Tuesday, October 1, 2013

The "God vs. science" false dichotomy

There seems to be a rather curious deeply-ingrained notion among many of the most fundamentalist Christians and creationists that whatever science cannot explain, God is somehow automatically a valid default answer.

Many of them will spend countless hours trying to discredit science and find holes in it, belittling it, denigrating it and mocking it. Once they find a hole that science cannot currently explain, or the explanation is too esoteric for the average layman to understand, they will cling to it like rabid dogs.

Somehow they have this notion that they can fill these gaps with God. In fact, they often talk like God would be somehow automatically the default valid, and only, alternative. Therefore, if you succeed in "disproving" some aspect of science, you have (they think) automatically proven the existence of God.

This is just an outright false dichotomy.
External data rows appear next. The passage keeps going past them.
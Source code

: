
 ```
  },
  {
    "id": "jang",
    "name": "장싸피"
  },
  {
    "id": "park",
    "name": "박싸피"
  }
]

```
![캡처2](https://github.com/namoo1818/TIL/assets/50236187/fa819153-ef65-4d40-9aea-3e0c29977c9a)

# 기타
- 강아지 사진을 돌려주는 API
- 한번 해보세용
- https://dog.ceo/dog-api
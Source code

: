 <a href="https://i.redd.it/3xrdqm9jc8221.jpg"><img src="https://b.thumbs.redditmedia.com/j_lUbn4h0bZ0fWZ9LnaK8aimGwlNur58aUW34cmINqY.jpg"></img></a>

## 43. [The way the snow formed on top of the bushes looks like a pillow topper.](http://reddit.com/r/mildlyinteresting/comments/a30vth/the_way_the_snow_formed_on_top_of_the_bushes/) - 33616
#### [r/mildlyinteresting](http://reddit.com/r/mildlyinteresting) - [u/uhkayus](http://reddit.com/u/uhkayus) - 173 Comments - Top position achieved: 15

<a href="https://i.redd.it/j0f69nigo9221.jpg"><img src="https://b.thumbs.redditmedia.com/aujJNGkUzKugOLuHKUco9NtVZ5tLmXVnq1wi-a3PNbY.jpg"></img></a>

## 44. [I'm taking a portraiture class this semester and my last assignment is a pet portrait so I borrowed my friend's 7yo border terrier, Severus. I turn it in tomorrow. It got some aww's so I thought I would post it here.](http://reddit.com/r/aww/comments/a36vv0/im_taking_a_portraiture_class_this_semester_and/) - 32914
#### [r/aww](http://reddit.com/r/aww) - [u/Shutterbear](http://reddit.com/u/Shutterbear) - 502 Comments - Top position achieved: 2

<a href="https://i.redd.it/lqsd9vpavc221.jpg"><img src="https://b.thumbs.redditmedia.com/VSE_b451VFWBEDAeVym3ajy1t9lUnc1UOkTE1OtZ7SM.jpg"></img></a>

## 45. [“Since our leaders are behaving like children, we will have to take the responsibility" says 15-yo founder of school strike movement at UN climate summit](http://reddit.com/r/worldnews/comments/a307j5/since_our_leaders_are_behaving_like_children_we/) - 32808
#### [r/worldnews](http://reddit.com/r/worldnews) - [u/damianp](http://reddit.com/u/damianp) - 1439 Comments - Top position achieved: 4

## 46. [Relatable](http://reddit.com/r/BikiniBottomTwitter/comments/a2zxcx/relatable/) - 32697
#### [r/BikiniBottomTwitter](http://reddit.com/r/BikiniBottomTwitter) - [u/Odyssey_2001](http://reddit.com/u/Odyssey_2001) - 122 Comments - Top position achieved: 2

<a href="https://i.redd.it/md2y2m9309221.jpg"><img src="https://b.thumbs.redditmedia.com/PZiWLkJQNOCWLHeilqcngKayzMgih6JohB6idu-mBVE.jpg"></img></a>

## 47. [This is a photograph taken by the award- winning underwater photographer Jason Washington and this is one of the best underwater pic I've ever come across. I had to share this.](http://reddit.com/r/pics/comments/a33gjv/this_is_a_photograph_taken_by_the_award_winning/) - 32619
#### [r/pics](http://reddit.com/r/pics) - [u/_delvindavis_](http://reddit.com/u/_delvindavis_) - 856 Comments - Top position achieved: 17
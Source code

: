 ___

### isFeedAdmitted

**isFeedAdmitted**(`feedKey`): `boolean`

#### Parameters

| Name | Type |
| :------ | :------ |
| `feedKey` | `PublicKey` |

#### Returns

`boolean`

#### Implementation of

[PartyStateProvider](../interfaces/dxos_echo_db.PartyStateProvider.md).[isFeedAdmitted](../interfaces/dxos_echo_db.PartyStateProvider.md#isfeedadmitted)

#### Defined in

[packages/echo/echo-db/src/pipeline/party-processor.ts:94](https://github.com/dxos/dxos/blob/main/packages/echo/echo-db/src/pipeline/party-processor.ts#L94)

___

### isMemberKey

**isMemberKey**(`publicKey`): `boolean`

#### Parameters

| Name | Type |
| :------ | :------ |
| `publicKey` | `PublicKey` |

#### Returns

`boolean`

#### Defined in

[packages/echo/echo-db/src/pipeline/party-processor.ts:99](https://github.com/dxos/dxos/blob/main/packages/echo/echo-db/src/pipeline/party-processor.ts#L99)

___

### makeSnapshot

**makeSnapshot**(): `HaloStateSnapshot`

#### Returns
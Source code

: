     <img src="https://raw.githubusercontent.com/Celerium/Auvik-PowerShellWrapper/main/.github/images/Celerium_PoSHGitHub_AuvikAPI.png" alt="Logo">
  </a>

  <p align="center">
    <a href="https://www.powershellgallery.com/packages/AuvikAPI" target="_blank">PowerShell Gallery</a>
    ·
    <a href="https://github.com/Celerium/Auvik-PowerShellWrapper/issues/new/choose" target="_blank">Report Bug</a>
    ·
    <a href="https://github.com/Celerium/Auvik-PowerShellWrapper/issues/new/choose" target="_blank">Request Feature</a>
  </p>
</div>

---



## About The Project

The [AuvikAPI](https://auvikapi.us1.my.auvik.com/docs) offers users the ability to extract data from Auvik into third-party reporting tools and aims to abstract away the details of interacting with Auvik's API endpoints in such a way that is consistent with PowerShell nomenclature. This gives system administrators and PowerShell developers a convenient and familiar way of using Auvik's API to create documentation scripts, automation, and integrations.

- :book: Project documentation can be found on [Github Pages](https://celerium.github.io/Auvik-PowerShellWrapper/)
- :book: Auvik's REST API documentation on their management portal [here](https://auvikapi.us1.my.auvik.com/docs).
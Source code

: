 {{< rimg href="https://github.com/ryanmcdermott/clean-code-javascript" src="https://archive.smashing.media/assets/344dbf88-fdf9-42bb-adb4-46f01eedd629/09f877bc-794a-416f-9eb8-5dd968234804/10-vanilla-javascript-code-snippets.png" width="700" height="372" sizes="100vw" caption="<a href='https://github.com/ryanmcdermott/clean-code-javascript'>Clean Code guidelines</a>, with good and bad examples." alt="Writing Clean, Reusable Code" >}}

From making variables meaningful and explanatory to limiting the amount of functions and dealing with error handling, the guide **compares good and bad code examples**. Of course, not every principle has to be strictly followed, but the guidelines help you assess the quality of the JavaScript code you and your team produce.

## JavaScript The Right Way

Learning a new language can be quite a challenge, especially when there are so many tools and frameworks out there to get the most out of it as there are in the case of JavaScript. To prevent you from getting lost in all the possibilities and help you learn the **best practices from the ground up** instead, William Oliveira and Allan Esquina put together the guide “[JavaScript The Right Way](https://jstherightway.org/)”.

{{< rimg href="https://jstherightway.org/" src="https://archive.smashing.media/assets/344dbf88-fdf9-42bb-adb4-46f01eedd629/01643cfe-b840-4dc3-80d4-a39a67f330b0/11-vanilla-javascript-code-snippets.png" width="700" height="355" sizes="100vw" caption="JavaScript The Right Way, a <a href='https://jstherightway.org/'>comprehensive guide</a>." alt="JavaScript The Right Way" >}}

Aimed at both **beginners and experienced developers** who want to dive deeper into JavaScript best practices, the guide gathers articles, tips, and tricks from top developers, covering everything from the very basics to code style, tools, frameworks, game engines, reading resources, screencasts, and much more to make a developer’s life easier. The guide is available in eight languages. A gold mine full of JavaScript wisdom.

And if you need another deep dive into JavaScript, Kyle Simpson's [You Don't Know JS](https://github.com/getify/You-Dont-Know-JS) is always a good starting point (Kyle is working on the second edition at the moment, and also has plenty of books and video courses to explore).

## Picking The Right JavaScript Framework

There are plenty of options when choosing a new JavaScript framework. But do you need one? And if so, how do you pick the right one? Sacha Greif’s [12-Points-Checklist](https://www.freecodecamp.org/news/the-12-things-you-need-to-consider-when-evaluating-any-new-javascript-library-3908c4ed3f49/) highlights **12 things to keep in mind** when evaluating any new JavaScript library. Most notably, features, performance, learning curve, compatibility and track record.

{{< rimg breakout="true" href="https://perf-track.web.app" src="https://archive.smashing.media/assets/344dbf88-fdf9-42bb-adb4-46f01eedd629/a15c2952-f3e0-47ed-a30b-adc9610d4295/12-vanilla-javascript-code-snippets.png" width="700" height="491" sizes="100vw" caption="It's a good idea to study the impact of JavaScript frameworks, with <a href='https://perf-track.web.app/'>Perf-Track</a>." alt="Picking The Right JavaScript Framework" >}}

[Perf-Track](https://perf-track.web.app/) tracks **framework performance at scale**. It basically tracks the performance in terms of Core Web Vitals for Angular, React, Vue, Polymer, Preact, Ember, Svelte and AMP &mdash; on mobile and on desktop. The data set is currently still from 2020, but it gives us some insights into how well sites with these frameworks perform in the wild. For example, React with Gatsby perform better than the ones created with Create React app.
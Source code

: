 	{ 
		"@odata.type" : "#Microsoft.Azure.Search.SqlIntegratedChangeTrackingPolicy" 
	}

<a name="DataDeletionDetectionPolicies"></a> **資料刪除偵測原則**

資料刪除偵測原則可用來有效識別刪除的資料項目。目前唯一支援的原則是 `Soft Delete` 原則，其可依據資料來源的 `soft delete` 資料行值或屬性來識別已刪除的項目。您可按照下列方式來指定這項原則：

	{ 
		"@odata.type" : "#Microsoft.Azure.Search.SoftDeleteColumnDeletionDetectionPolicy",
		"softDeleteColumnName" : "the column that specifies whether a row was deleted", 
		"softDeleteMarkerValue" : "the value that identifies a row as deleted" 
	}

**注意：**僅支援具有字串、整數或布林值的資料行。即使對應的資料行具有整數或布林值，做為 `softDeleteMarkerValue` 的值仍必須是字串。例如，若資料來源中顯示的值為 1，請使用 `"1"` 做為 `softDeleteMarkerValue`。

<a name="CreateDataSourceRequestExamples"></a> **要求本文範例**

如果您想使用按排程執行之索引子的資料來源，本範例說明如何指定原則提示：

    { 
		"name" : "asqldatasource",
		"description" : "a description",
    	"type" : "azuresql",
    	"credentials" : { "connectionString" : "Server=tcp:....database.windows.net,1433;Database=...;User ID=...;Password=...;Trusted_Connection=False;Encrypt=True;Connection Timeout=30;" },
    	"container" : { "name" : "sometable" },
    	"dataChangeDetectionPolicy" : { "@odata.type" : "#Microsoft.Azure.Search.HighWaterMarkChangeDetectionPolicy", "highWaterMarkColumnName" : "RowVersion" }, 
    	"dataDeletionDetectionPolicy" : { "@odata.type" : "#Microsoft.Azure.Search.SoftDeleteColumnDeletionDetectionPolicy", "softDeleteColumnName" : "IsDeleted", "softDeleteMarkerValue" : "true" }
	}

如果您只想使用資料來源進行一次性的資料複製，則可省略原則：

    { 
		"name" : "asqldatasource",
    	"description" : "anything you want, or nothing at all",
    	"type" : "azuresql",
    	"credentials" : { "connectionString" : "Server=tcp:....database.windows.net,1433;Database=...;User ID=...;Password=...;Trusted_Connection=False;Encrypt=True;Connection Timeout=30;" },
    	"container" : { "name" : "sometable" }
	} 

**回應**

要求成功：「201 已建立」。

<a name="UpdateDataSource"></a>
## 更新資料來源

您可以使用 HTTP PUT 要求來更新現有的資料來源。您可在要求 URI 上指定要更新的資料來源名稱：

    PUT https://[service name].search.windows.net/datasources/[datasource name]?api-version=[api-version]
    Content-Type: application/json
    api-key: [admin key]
Even if there is something that science can't explain, even if it's something that science will never be able to explain (for example because of our limited resources and the fact that we are bound by physical laws), that doesn't somehow automatically give credence to the existence of a god. It simply means that we don't know, and that's it.

And this isn't even going into the fact that even if we entertained the god hypothesis, we would still know absolutely nothing about this god. These Christians always jump from "the god explanation" to "the God of Christianity", as if that would be a completely sensible and valid thing to do.

This can be really blatant sometimes. I was once engaged in an online conversation with a Christian, and the subject was precisely this. When I asked how can we know anything about this hypothetical god, he literally started quoting the Bible, as if that were the completely natural and logical thing to do.